SUPPLIED ENTRIES:
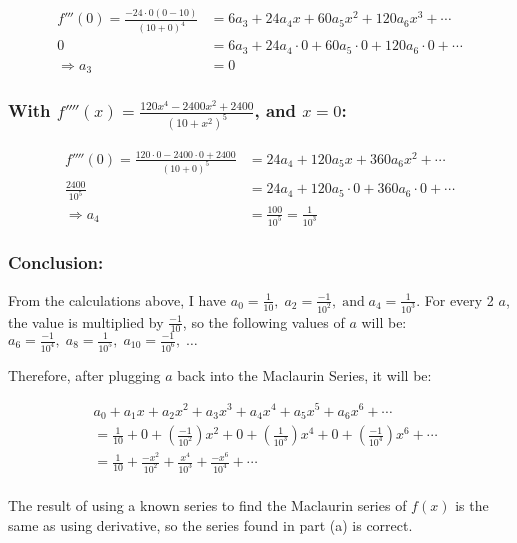 \documentclass[12pt]{article}
\begin{document}
\begin{align*}
    f'''(0)= \frac{-24\cdot 0\left(0- 10 \right)}{\left(10+ 0 \right)^4}
    &= 6a_3+ 24a_4x+ 60a_5x^2+ 120a_6x^3+ \cdots\\
    0 &= 6a_3+ 24a_4\cdot 0+ 60a_5\cdot 0+ 120a_6\cdot 0+ \cdots\\
    \Longrightarrow a_3 &= 0
\end{align*}


\subsubsection*{With $\displaystyle f''''(x)= \frac{120x^4- 2400x^2+ 2400}{\left(10+x^2 \right)^5}$, and $x=0$:}

\begin{align*}
    f''''(0)= \frac{120\cdot 0- 2400\cdot 0+ 2400}{\left(10+ 0 \right)^5}
    &= 24a_4+ 120a_5x+ 360a_6x^2+ \cdots\\
    \frac{2400}{10^5} &= 24a_4+ 120a_5\cdot 0+ 360a_6\cdot 0+ \cdots\\
    \Longrightarrow a_4 &= \frac{100}{10^5}= \frac{1}{10^3}
\end{align*}

\subsubsection*{Conclusion:}
\noindent From the calculations above, I have $\displaystyle a_0=\frac{1}{10},\; a_2=\frac{-1}{10^2},\; \text{and}\; a_4=\frac{1}{10^3}$. For every 2 $a$, the value is multiplied by $\displaystyle \frac{-1}{10}$, so the following values of $a$ will be: $\displaystyle a_6=\frac{-1}{10^4},\; a_8=\frac{1}{10^5},\; a_{10}=\frac{-1}{10^6},\; \dots$

\noindent Therefore, after plugging $a$ back into the Maclaurin Series, it will be:

\begin{align*}
    & a_0+ a_1x+ a_2x^2+ a_3x^3+ a_4x^4+ a_5x^5+ a_6x^6+ \cdots\\
    &= \frac{1}{10}
    + 0
    + \left(\frac{-1}{10^2} \right) x^2
    + 0
    + \left(\frac{1}{10^3} \right) x^4
    + 0
    + \left(\frac{-1}{10^4} \right) x^6
    + \cdots\\
    &= \frac{1}{10}
    + \frac{-x^2}{10^2}
    + \frac{x^4}{10^3}
    + \frac{-x^6}{10^4}
    + \cdots\\
\end{align*}

The result of using a known series to find the Maclaurin series of $f(x)$ is the same as using derivative, so the series found in part (a) is correct.
\end{document}
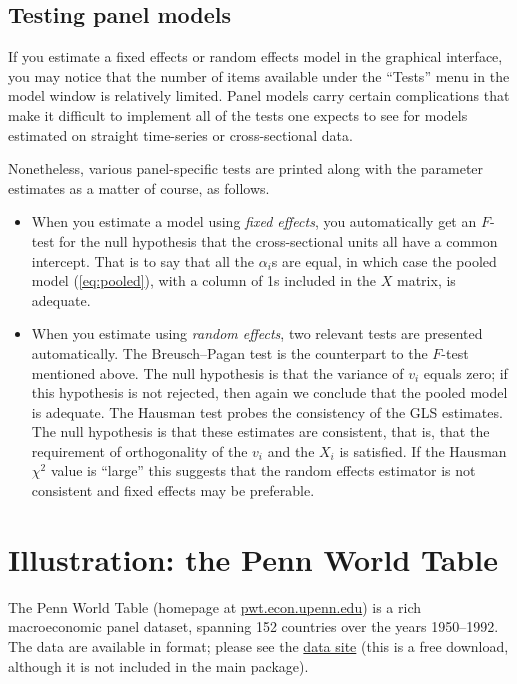 \subsection{Testing panel models}
\label{panel-tests}

If you estimate a fixed effects or random effects model in the
graphical interface, you may notice that the number of items available
under the ``Tests'' menu in the model window is relatively limited.
Panel models carry certain complications that make it difficult to
implement all of the tests one expects to see for models estimated on
straight time-series or cross-sectional data.  

Nonetheless, various panel-specific tests are printed along with the
parameter estimates as a matter of course, as follows.

\begin{itemize}
\item When you estimate a model using \textsl{fixed effects}, you
  automatically get an $F$-test for the null hypothesis that the
  cross-sectional units all have a common intercept.  That is to say
  that all the $\alpha_i$s are equal, in which case the pooled model
  (\ref{eq:pooled}), with a column of 1s included in the $X$ matrix,
  is adequate.
\item When you estimate using \textsl{random effects}, two relevant
  tests are presented automatically.  The Breusch--Pagan test is the
  counterpart to the $F$-test mentioned above.  The null hypothesis is
  that the variance of $v_i$ equals zero; if this hypothesis is not
  rejected, then again we conclude that the pooled model is adequate.
  The Hausman test probes the consistency of the GLS estimates.  The
  null hypothesis is that these estimates are consistent, that is,
  that the requirement of orthogonality of the $v_i$ and the $X_i$ is
  satisfied.  If the Hausman $\chi^2$ value is ``large'' this suggests
  that the random effects estimator is not consistent and fixed
  effects may be preferable.
\end{itemize}



\section{Illustration: the Penn World Table}
\label{PWT}

The Penn World Table (homepage at
\href{http://pwt.econ.upenn.edu/}{pwt.econ.upenn.edu}) is a rich
macroeconomic panel dataset, spanning 152 countries over the years
1950--1992.  The data are available in  format; please see
the 
\href{http://gretl.sourceforge.net/gretl_data.html}{data site} (this
is a free download, although it is not included in the main
 package).

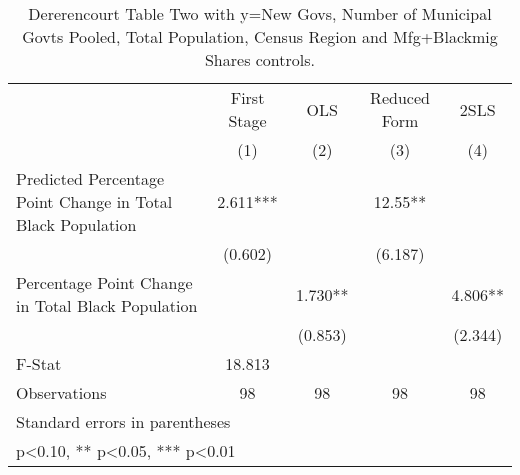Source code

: \begin{table}[htbp]\centering
\def\sym#1{\ifmmode^{#1}\else\(^{#1}\)\fi}
\caption{Dererencourt Table Two with y=New Govs, Number of Municipal Govts  Pooled, Total Population, Census Region and Mfg+Blackmig Shares controls.}
\begin{tabular}{l*{4}{c}}
\toprule
                    & First Stage   &         OLS   &Reduced Form   &        2SLS   \\
                    &\multicolumn{1}{c}{(1)}   &\multicolumn{1}{c}{(2)}   &\multicolumn{1}{c}{(3)}   &\multicolumn{1}{c}{(4)}   \\
\midrule
Predicted Percentage Point Change in Total Black Population&       2.611***&               &       12.55** &               \\
                    &     (0.602)   &               &     (6.187)   &               \\
\addlinespace
Percentage Point Change in Total Black Population&               &       1.730** &               &       4.806** \\
                    &               &     (0.853)   &               &     (2.344)   \\
\midrule
F-Stat              &      18.813   &               &               &               \\
Observations        &          98   &          98   &          98   &          98   \\
\bottomrule
\multicolumn{5}{l}{\footnotesize Standard errors in parentheses}\\
\multicolumn{5}{l}{\footnotesize * p<0.10, ** p<0.05, *** p<0.01}\\
\end{tabular}
\end{table}

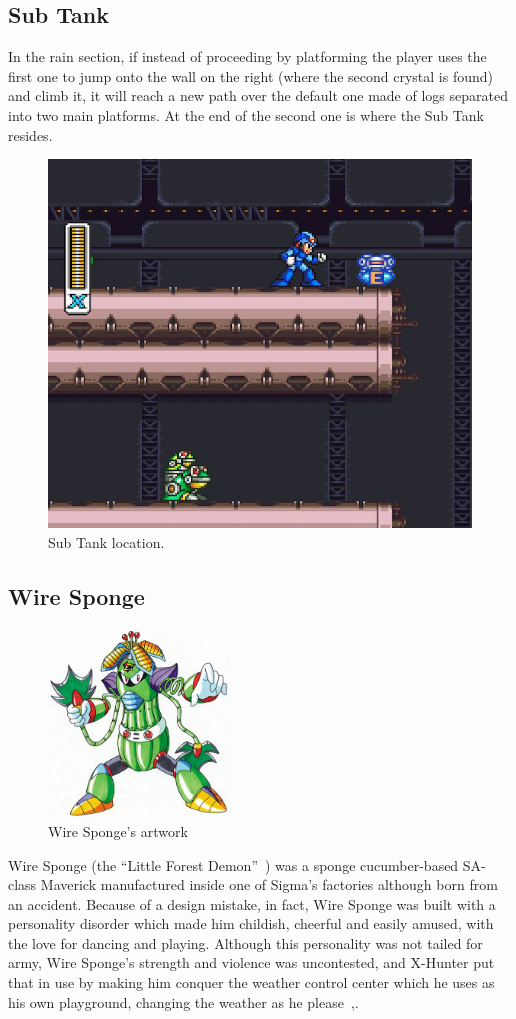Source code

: \subsection{Sub Tank}
In the rain section, if instead of proceeding by platforming the player uses the first one to jump onto the wall on the right (where the second crystal is found) and climb it, it will reach a new path over the default one made of logs separated into two main platforms. At the end of the second one is where the Sub Tank resides.  
\begin{figure}[htp]
	\centering
	\includegraphics[width=0.4\linewidth]{figures/X2/Wire_sponge/Sponge_tank.jpg}
	\caption{Sub Tank location.}
\end{figure}

\subsection{Wire Sponge}\label{boss:Wire_sponge}
\begin{figure}[htp]
	\centering
	\includegraphics[height=5cm]{figures/X2/Wire_sponge/Wire_Sponge.png}
	\caption{Wire Sponge's artwork~\cite{book:MMX_Complete_art}}
\end{figure}
Wire Sponge (the ``Little Forest Demon''~\cite{book:MMX_Complete_art}) was a sponge cucumber-based SA-class Maverick manufactured inside one of Sigma's factories although born from an accident. Because of a design mistake, in fact, Wire Sponge was built with a personality disorder which made him childish, cheerful and easily amused, with the love for dancing and playing. Although this personality was not tailed for army, Wire Sponge's strength  and violence was uncontested, and X-Hunter put that in use by making him conquer the weather control center which he uses as his own playground, changing the weather as he please~\cite{wiki:wire_sponge},\cite{wayback:X2_resources}.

YOUR ASSIGNMENT: Transcribe all the material exactly; skip every image.

RESPONSE BOX:
 \documentclass[12pt]{article}
\begin{document}
\begin{align*}
    f'''(0)= \frac{-24\cdot 0\left(0- 10 \right)}{\left(10+ 0 \right)^4}
    &= 6a_3+ 24a_4x+ 60a_5x^2+ 120a_6x^3+ \cdots\\
    0 &= 6a_3+ 24a_4\cdot 0+ 60a_5\cdot 0+ 120a_6\cdot 0+ \cdots\\
    \Longrightarrow a_3 &= 0
\end{align*}


\subsubsection*{With $\displaystyle f''''(x)= \frac{120x^4- 2400x^2+ 2400}{\left(10+x^2 \right)^5}$, and $x=0$:}

\begin{align*}
    f''''(0)= \frac{120\cdot 0- 2400\cdot 0+ 2400}{\left(10+ 0 \right)^5}
    &= 24a_4+ 120a_5x+ 360a_6x^2+ \cdots\\
    \frac{2400}{10^5} &= 24a_4+ 120a_5\cdot 0+ 360a_6\cdot 0+ \cdots\\
    \Longrightarrow a_4 &= \frac{100}{10^5}= \frac{1}{10^3}
\end{align*}

\subsubsection*{Conclusion:}
\noindent From the calculations above, I have $\displaystyle a_0=\frac{1}{10},\; a_2=\frac{-1}{10^2},\; \text{and}\; a_4=\frac{1}{10^3}$. For every 2 $a$, the value is multiplied by $\displaystyle \frac{-1}{10}$, so the following values of $a$ will be: $\displaystyle a_6=\frac{-1}{10^4},\; a_8=\frac{1}{10^5},\; a_{10}=\frac{-1}{10^6},\; \dots$

\noindent Therefore, after plugging $a$ back into the Maclaurin Series, it will be:

\begin{align*}
    & a_0+ a_1x+ a_2x^2+ a_3x^3+ a_4x^4+ a_5x^5+ a_6x^6+ \cdots\\
    &= \frac{1}{10}
    + 0
    + \left(\frac{-1}{10^2} \right) x^2
    + 0
    + \left(\frac{1}{10^3} \right) x^4
    + 0
    + \left(\frac{-1}{10^4} \right) x^6
    + \cdots\\
    &= \frac{1}{10}
    + \frac{-x^2}{10^2}
    + \frac{x^4}{10^3}
    + \frac{-x^6}{10^4}
    + \cdots\\
\end{align*}

The result of using a known series to find the Maclaurin series of $f(x)$ is the same as using derivative, so the series found in part (a) is correct.
\end{document}
 \subsection{Testing panel models}
\label{panel-tests}

If you estimate a fixed effects or random effects model in the
graphical interface, you may notice that the number of items available
under the ``Tests'' menu in the model window is relatively limited.
Panel models carry certain complications that make it difficult to
implement all of the tests one expects to see for models estimated on
straight time-series or cross-sectional data.  

Nonetheless, various panel-specific tests are printed along with the
parameter estimates as a matter of course, as follows.

\begin{itemize}
\item When you estimate a model using \textsl{fixed effects}, you
  automatically get an $F$-test for the null hypothesis that the
  cross-sectional units all have a common intercept.  That is to say
  that all the $\alpha_i$s are equal, in which case the pooled model
  (\ref{eq:pooled}), with a column of 1s included in the $X$ matrix,
  is adequate.
\item When you estimate using \textsl{random effects}, two relevant
  tests are presented automatically.  The Breusch--Pagan test is the
  counterpart to the $F$-test mentioned above.  The null hypothesis is
  that the variance of $v_i$ equals zero; if this hypothesis is not
  rejected, then again we conclude that the pooled model is adequate.
  The Hausman test probes the consistency of the GLS estimates.  The
  null hypothesis is that these estimates are consistent, that is,
  that the requirement of orthogonality of the $v_i$ and the $X_i$ is
  satisfied.  If the Hausman $\chi^2$ value is ``large'' this suggests
  that the random effects estimator is not consistent and fixed
  effects may be preferable.
\end{itemize}



\section{Illustration: the Penn World Table}
\label{PWT}

The Penn World Table (homepage at
\href{http://pwt.econ.upenn.edu/}{pwt.econ.upenn.edu}) is a rich
macroeconomic panel dataset, spanning 152 countries over the years
1950--1992.  The data are available in  format; please see
the 
\href{http://gretl.sourceforge.net/gretl_data.html}{data site} (this
is a free download, although it is not included in the main
 package).

Source code

: \begin{table}[htbp]\centering
\def\sym#1{\ifmmode^{#1}\else\(^{#1}\)\fi}
\caption{Dererencourt Table Two with y=New Govs, Number of Municipal Govts  Pooled, Total Population, Census Region and Mfg+Blackmig Shares controls.}
\begin{tabular}{l*{4}{c}}
\toprule
                    & First Stage   &         OLS   &Reduced Form   &        2SLS   \\
                    &\multicolumn{1}{c}{(1)}   &\multicolumn{1}{c}{(2)}   &\multicolumn{1}{c}{(3)}   &\multicolumn{1}{c}{(4)}   \\
\midrule
Predicted Percentage Point Change in Total Black Population&       2.611***&               &       12.55** &               \\
                    &     (0.602)   &               &     (6.187)   &               \\
\addlinespace
Percentage Point Change in Total Black Population&               &       1.730** &               &       4.806** \\
                    &               &     (0.853)   &               &     (2.344)   \\
\midrule
F-Stat              &      18.813   &               &               &               \\
Observations        &          98   &          98   &          98   &          98   \\
\bottomrule
\multicolumn{5}{l}{\footnotesize Standard errors in parentheses}\\
\multicolumn{5}{l}{\footnotesize * p<0.10, ** p<0.05, *** p<0.01}\\
\end{tabular}
\end{table}

Source code

: \subsection{Sub Tank}
In the rain section, if instead of proceeding by platforming the player uses the first one to jump onto the wall on the right (where the second crystal is found) and climb it, it will reach a new path over the default one made of logs separated into two main platforms. At the end of the second one is where the Sub Tank resides.  
\begin{figure}[htp]
	\centering
	\includegraphics[width=0.4\linewidth]{figures/X2/Wire_sponge/Sponge_tank.jpg}
	\caption{Sub Tank location.}
\end{figure}

\subsection{Wire Sponge}\label{boss:Wire_sponge}
\begin{figure}[htp]
	\centering
	\includegraphics[height=5cm]{figures/X2/Wire_sponge/Wire_Sponge.png}
	\caption{Wire Sponge's artwork~\cite{book:MMX_Complete_art}}
\end{figure}
Wire Sponge (the ``Little Forest Demon''~\cite{book:MMX_Complete_art}) was a sponge cucumber-based SA-class Maverick manufactured inside one of Sigma's factories although born from an accident. Because of a design mistake, in fact, Wire Sponge was built with a personality disorder which made him childish, cheerful and easily amused, with the love for dancing and playing. Although this personality was not tailed for army, Wire Sponge's strength  and violence was uncontested, and X-Hunter put that in use by making him conquer the weather control center which he uses as his own playground, changing the weather as he please~\cite{wiki:wire_sponge},\cite{wayback:X2_resources}.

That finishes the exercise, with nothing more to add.